Whitman’s language threw them too. Young America sought a literary democracy but shied away from the country’s ruder idioms. Cornelius Mathews insisted it be American in the “purest, highest, broadest sense. Not such as is declaimed in taverns, ranted off in Congress.” In Pierre, a disillusioned Melville had warned Young Americans they would never produce a native literature because “vulgarity and vigor—two inseparable adjuncts” were denied them. What, then, were they to make of a poet whose work drew sustenance from minstrel shows, blood-and-thunder romances, and the penny press, who boasted that “copulation is no more rank to me than death is” and proclaimed “the scent of these arm-pits is aroma finer than prayer”?

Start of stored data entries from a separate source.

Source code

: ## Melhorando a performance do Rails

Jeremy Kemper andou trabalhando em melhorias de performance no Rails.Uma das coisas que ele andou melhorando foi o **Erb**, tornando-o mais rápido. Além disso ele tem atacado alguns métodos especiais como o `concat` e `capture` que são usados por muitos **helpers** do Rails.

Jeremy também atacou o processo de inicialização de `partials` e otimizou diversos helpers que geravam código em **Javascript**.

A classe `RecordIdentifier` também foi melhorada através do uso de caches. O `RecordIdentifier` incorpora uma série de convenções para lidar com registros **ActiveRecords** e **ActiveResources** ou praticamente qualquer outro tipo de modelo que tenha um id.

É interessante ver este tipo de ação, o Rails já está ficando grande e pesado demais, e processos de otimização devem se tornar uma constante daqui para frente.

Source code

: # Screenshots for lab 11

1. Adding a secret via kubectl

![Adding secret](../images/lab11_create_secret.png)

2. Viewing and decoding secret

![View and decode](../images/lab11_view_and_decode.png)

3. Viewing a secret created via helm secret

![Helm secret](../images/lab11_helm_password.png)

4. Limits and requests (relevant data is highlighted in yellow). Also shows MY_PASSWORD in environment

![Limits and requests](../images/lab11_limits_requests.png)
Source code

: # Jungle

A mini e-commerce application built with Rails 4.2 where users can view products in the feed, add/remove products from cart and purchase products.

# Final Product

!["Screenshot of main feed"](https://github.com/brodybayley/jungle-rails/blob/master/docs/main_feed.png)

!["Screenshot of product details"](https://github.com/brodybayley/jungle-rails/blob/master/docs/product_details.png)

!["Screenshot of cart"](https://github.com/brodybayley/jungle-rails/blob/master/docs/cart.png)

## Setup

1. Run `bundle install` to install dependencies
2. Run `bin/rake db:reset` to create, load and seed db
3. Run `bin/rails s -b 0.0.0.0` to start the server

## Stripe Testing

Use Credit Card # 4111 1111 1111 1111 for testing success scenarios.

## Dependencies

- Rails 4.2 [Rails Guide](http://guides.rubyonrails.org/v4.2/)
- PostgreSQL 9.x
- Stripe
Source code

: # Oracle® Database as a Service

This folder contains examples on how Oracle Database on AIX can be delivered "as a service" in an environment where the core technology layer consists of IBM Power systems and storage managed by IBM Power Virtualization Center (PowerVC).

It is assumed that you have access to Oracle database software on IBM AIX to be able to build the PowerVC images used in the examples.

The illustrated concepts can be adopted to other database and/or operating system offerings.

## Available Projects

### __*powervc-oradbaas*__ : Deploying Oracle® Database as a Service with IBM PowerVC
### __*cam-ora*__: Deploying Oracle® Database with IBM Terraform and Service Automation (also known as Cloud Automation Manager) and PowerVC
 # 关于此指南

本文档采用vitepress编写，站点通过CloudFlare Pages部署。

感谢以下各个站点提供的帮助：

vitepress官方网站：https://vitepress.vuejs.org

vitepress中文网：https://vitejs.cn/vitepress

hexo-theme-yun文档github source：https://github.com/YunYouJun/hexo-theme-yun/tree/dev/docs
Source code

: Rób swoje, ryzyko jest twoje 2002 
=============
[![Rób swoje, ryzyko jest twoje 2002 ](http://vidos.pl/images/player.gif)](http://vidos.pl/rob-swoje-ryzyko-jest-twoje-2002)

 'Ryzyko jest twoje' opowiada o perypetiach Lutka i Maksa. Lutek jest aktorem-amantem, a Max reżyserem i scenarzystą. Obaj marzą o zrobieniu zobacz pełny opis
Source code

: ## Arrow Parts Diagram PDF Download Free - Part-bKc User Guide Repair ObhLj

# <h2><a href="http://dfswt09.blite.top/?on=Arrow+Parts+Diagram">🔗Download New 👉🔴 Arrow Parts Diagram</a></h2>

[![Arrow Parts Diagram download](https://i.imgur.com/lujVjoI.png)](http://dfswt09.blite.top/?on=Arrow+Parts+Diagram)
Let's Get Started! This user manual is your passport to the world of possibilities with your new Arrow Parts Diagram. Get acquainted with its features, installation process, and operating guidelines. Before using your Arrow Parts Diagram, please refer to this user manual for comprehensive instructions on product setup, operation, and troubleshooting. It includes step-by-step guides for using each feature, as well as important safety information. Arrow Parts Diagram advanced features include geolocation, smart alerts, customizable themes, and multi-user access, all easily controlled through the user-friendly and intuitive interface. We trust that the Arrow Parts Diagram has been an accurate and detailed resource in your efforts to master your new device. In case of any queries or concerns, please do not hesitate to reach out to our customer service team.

Much of polite New York shuddered at Leaves of Grass, reviling Whitman as a disgusting barbarian, but not all the reviews were bad. Whitman the journalist had many friends in the press—Charles A. Dana said nice things in the Tribune, Fanny Fern applauded him in Bonner’s Ledger—and besides, Whitman had taken the precaution of publishing three glowing reviews himself. New Englanders, curiously, were the most supportive, perhaps because, with Charles Eliot Norton, they saw Whitman as fusing “yankee transcendentalism and New York rowdyism.” Emerson sent a splendid salutation and came to pay respects (Whitman took him to a rowdy Mercer Street firehouse for a glass of beer). Bronson Alcott made a pilgrimage to Whitman’s home on Classon Avenue, then came again with Thoreau in tow. Not all Yankee intellectuals were taken with Leaves of Grass, however: James Russell Lowell threw his copy in the fire and warned off a foreign visitor by declaiming, “Whitman is a rowdy, a New York tough, a loafer, a frequenter of low places, a friend of cab drivers!” But cab drivers didn’t buy the book either. Despite the workingman-poet’s strenuous efforts to reach a wider audience, he sold only several hundred copies.
Like Melville, Whitman had failed to get the hearing he wanted. Unlike Melville, Whitman didn’t fade away. Instead he went underground, joining the bohemians, New York’s first self-declared counterculture.
“Bohemians” was the French term for gypsies, based on the erroneous assumption that Bohemia was their original homeland. In the 1840s the name was affixed to the poor artists of Paris’s Latin Quarter—first in derision, then in fascination. Henry Murger’s romantic tales about the left bank’s denizens, serialized between 1845 and 1846, then published as Scenes de la vie de boheme in 1851, presented them as principled people who repudiated middle-class morality, held money in contempt, and adopted alternative work habits and domestic arrangements. The French bourgeoisie, initially scornful, became intrigued by their lifestyle, and some of the affluent adopted or affected their ways.
The apostle who brought the boho gospel to New York City was a Nantucket-born journalist and theatrical critic named Henry Clapp Jr. After several years’ residence in Paris, Clapp moved to Manhattan in the mid-fifties and gathered a like-minded group around him. Its members included Fitz-Hugh Ludlow, who would write The Hashish Eater about his drug experiences, and Ada Clare, the Charleston-born and independently wealthy writer who scandalized respectable New York by publishing torrid love poems and flaunting her illegitimate son.